Gary Martin is an ethno-ecologist who focuses on the inextricable links between biological and cultural diversity and the role of communities in maintaining socio-ecological resilience. His applied research and training experiences in more than forty countries led to the publication of his 1995 book Ethnobotany, which is used as a university course textbook and field research manual. In 1996, he received his doctorate in anthropology from the University of California at Berkeley. In 2000, he founded the Global Diversity Foundation (GDF) which helps indigenous peoples and local communities maintain their agricultural, biological, and cultural heritage through long-term projects encompassing research, training, and social action. Since 1998, he has been a research fellow and lecturer at the School of Anthropology and Conservation at the University of Kent in Canterbury, UK.

While at the Rachel Carson Center, he is exploring the adaptation of local knowledge societies and systems to global change, drawing on case studies that he has developed through the GDF over the last decade. He also organizes the Global Environments Summer Academy (GESA).

RCC Research Project: Adaptation of Local Knowledge Societies and Systems to Global Change (pdf, 13 KB)

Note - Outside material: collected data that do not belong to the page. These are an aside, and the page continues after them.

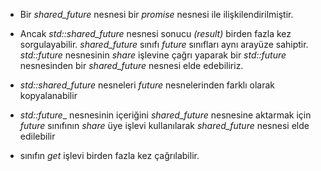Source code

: - Bir _shared_future_ nesnesi bir _promise_ nesnesi ile ilişkilendirilmiştir. 
- Ancak _std::shared_future_ nesnesi sonucu _(result)_ birden fazla kez sorgulayabilir.
_shared_future_ sınıfı _future_ sınıfları aynı arayüze sahiptir.
_std::future_ nesnesinin _share_ işlevine çağrı yaparak bir _std::future_ nesnesinden bir _shared_future_ nesnesi elde edebiliriz.
- _std::shared_future_ nesneleri _future_ nesnelerinden farklı olarak kopyalanabilir
- _std::future__ nesnesinin içeriğini _shared_future_ nesnesine aktarmak için _future_ sınıfının _share_ üye işlevi kullanılarak _shared_future_ nesnesi elde edilebilir

- sınıfın _get_ işlevi birden fazla kez çağrılabilir.



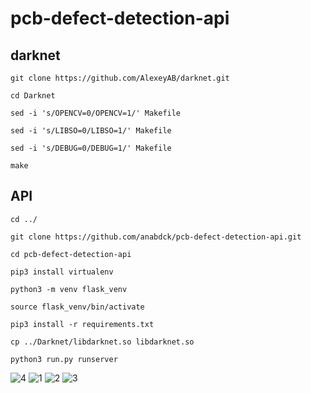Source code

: # pcb-defect-detection-api

## darknet
`git clone https://github.com/AlexeyAB/darknet.git`

`cd Darknet`

`sed -i 's/OPENCV=0/OPENCV=1/' Makefile`

`sed -i 's/LIBSO=0/LIBSO=1/' Makefile`

`sed -i 's/DEBUG=0/DEBUG=1/' Makefile`

`make`


## API
`cd ../`

`git clone https://github.com/anabdck/pcb-defect-detection-api.git`

`cd pcb-defect-detection-api`

`pip3 install virtualenv`

`python3 -m venv flask_venv`

`source flask_venv/bin/activate`

`pip3 install -r requirements.txt`

`cp ../Darknet/libdarknet.so libdarknet.so`

`python3 run.py runserver`

![4](https://github.com/anabdck/pcb-defect-detection-api/tree/main/app/static/4.png)
![1](https://github.com/anabdck/pcb-defect-detection-api/tree/main/app/static/1.png)
![2](https://github.com/anabdck/pcb-defect-detection-api/tree/main/app/static/2.png)
![3](https://github.com/anabdck/pcb-defect-detection-api/tree/main/app/static/3.png)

Film Interview with Gary Martin


Selected Publications:

  • Ethnobotany: A Methods Manual. London: Earthscan, 2002.
  • with Persic, A. Links between Biological and Cultural Diversity: Concepts, Methods, and Experiences, Report of an International Workshop. UNESCO: Paris, 2008.
  • with Lassen, B., and O. Rukundo. “Bio-cultural Community Protocols and Protected Areas.” In Bio-cultural Community Protocols: A Community Approach to Ensuring the Integrity of Environmental Law and Policy, edited by K. Bavikatteand and H. Jonas. Cape Town: Natural Justice and United Nations Environmental Programme, 2009.
  • with Herrmann, T.M., L. Pant, G. Borrini-Feyerabend, T. Hay-Edie, P. Oldham, and G. Dutfield. “Biocultural diversity and development under local and global change.” In Interdependence of Biodiversity and Development under Global Change, edited by P.L  Ibisch, A. Vega E., and T.M. Herrmann, 96-125. Technical Series No. 54. Secretariat of the Convention on Biological Diversity, Montreal, 2010.
  • with del Campo, C., C.I. Camacho, G. Espinoza, and X. Zolueta. “Negotiating the Web of Law and Policy: Community Designation of Indigenous and Community Conserved Areas in Mexico.” Special Issue on Conservation Pluralism: Towards Diversity in Law, Policy, and Practice, Policy Matters 17, forthcoming.